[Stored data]

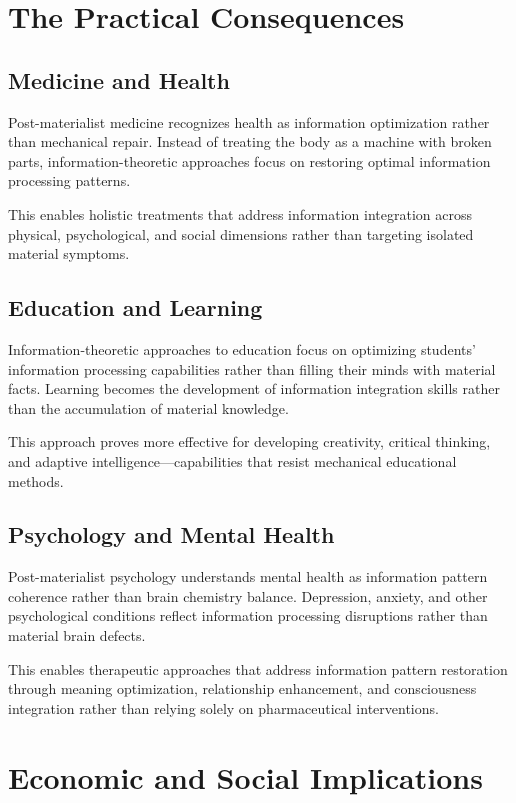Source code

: \documentclass[12pt]{article}
\begin{document}
\section{The Practical Consequences}

\subsection{Medicine and Health}

Post-materialist medicine recognizes health as information optimization rather than mechanical repair. Instead of treating the body as a machine with broken parts, information-theoretic approaches focus on restoring optimal information processing patterns.

This enables holistic treatments that address information integration across physical, psychological, and social dimensions rather than targeting isolated material symptoms.

\subsection{Education and Learning}

Information-theoretic approaches to education focus on optimizing students' information processing capabilities rather than filling their minds with material facts. Learning becomes the development of information integration skills rather than the accumulation of material knowledge.

This approach proves more effective for developing creativity, critical thinking, and adaptive intelligence—capabilities that resist mechanical educational methods.

\subsection{Psychology and Mental Health}

Post-materialist psychology understands mental health as information pattern coherence rather than brain chemistry balance. Depression, anxiety, and other psychological conditions reflect information processing disruptions rather than material brain defects.

This enables therapeutic approaches that address information pattern restoration through meaning optimization, relationship enhancement, and consciousness integration rather than relying solely on pharmaceutical interventions.

\section{Economic and Social Implications}
\end{document}
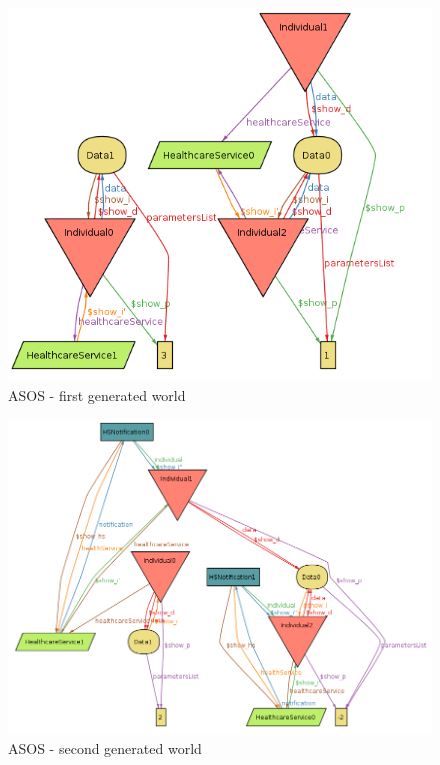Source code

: \documentclass[a4paper, hidelinks, 12pt]{report}
\begin{document}
	\begin{figure}[H]
		\centering
		\includegraphics[scale=0.55]{Diagrams/goal_5_world_1.png}
		\caption[ASOS - first generated world]{ASOS - first generated world}
		\label{fig:goal_5_world_1}
	\end{figure}
	
	\begin{figure}[H]
		\centering
		\includegraphics[scale=0.5]{Diagrams/goal_5_world_2.png}
		\caption[ASOS - second generated world]{ASOS - second generated world}
		\label{fig:goal_5_world_2}
	\end{figure}
	
\end{document}
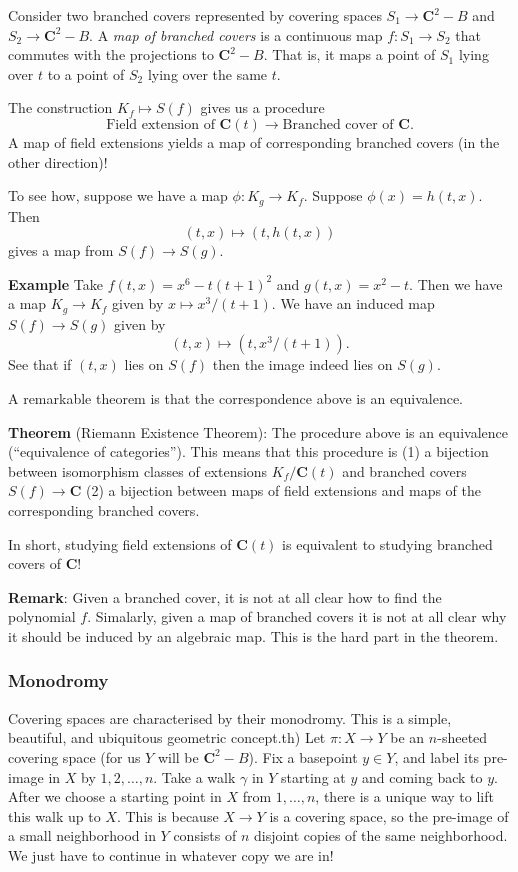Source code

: \documentclass[11pt]{article}
\begin{document}
Consider two branched covers represented by covering spaces \(S_1 \to \mathbf{C}^2-B\) and \(S_2 \to \mathbf{C}^2-B\).
A \emph{map of branched covers} is a continuous map \(f \colon S_1 \to S_2\) that commutes with the projections to \(\mathbf{C}^2-B\).
That is, it maps a point of \(S_1\) lying over \(t\) to a point of \(S_2\) lying over the same \(t\).

The construction \(K_f \mapsto S(f)\) gives us a procedure
\[ \text{Field extension of } \mathbf{C}(t)  \to \text{Branched cover of } \mathbf{C}.\]
A map of field extensions yields a map of corresponding branched covers (in the other direction)!

To see how, suppose we have a map \(\phi \colon K_g \to K_f\).
Suppose \(\phi(x) = h(t,x)\).
Then
\[ (t,x) \mapsto (t, h(t,x))\]
gives a map from \(S(f) \to S(g)\).

\textbf{\textbf{Example}}
Take \(f(t,x) = x^6-t(t+1)^{2}\) and \(g(t,x) = x^2 - t\).
Then we have a map \(K_g \to K_f\) given by \(x \mapsto x^3/(t+1)\).
We have an induced map \(S(f) \to S(g)\) given by
\[ (t,x) \mapsto (t,x^3/(t+1)).\]
See that if \((t,x)\) lies on \(S(f)\) then the image indeed lies on \(S(g)\).

A remarkable theorem is that the correspondence above is an equivalence.

\textbf{\textbf{Theorem}} (Riemann Existence Theorem):
The procedure above is an equivalence (``equivalence of categories'').
This means that this procedure is (1) a bijection between isomorphism classes of extensions \(K_f / \mathbf{C}(t)\) and branched covers \(S(f) \to \mathbf{C}\)  (2) a bijection between maps of field extensions and maps of the corresponding branched covers.

In short, studying field extensions of \(\mathbf{C}(t)\) is equivalent to studying branched covers of \(\mathbf{C}\)!

\textbf{\textbf{Remark}}: Given a branched cover, it is not at all clear how to find the polynomial \(f\).  Simalarly, given a map of branched covers it is not at all clear why it should be induced by an algebraic map.  This is the hard part in the theorem.
\subsubsection{Monodromy}
\label{sec:orgbc992d3}
Covering spaces are characterised by their monodromy.
This is a simple, beautiful, and ubiquitous geometric concept.th)
Let \(\pi \colon X \to Y\) be an \(n\)-sheeted covering space (for us \(Y\) will be \(\mathbf{C}^2 - B\)).
Fix a basepoint \(y \in Y\), and label its pre-image in \(X\) by \(1,2,\dots,n\).
Take a walk \(\gamma\) in \(Y\) starting at \(y\) and coming back to \(y\).
After we choose a starting point in \(X\) from \(1,\dots, n\), there is a unique way to lift this walk up to \(X\).
This is because \(X \to Y\) is a covering space, so the pre-image of a small neighborhood in \(Y\) consists of \(n\) disjoint copies of the same neighborhood.
We just have to continue in whatever copy we are in!
\end{document}
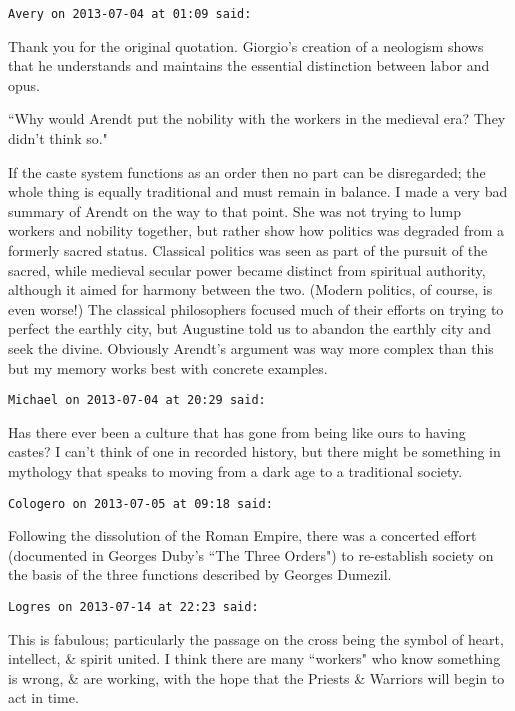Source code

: \begin{footnotesize}
\begin{sffamily}
\hfill

\texttt{Avery on 2013-07-04 at 01:09 said: }

Thank you for the original quotation. Giorgio's creation of a neologism shows that he understands and maintains the essential distinction between labor and opus.

``Why would Arendt put the nobility with the workers in the medieval era? They didn't think so."

If the caste system functions as an order then no part can be disregarded; the whole thing is equally traditional and must remain in balance. I made a very bad summary of Arendt on the way to that point. She was not trying to lump workers and nobility together, but rather show how politics was degraded from a formerly sacred status. Classical politics was seen as part of the pursuit of the sacred, while medieval secular power became distinct from spiritual authority, although it aimed for harmony between the two. (Modern politics, of course, is even worse!) The classical philosophers focused much of their efforts on trying to perfect the earthly city, but Augustine told us to abandon the earthly city and seek the divine. Obviously Arendt's argument was way more complex than this but my memory works best with concrete examples.


\hfill

\texttt{Michael on 2013-07-04 at 20:29 said: }

Has there ever been a culture that has gone from being like ours to having castes? I can't think of one in recorded history, but there might be something in mythology that speaks to moving from a dark age to a traditional society.


\hfill

\texttt{Cologero on 2013-07-05 at 09:18 said: }

Following the dissolution of the Roman Empire, there was a concerted effort (documented in Georges Duby's ``The Three Orders") to re-establish society on the basis of the three functions described by Georges Dumezil.


\hfill

\texttt{Logres on 2013-07-14 at 22:23 said: }

This is fabulous; particularly the passage on the cross being the symbol of heart, intellect, \& spirit united. I think there are many ``workers" who know something is wrong, \& are working, with the hope that the Priests \& Warriors will begin to act in time.


\hfill


\end{sffamily}
\end{footnotesize}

> _ASSIGNMENT_
Please find every line in the records that contains the word "label", and copy it out.

> _WRITTEN SOLUTION_
		\label{fig:goal_5_world_1}
		\label{fig:goal_5_world_2}
\label{sec:orgbc992d3}
Fix a basepoint \(y \in Y\), and label its pre-image in \(X\) by \(1,2,\dots,n\).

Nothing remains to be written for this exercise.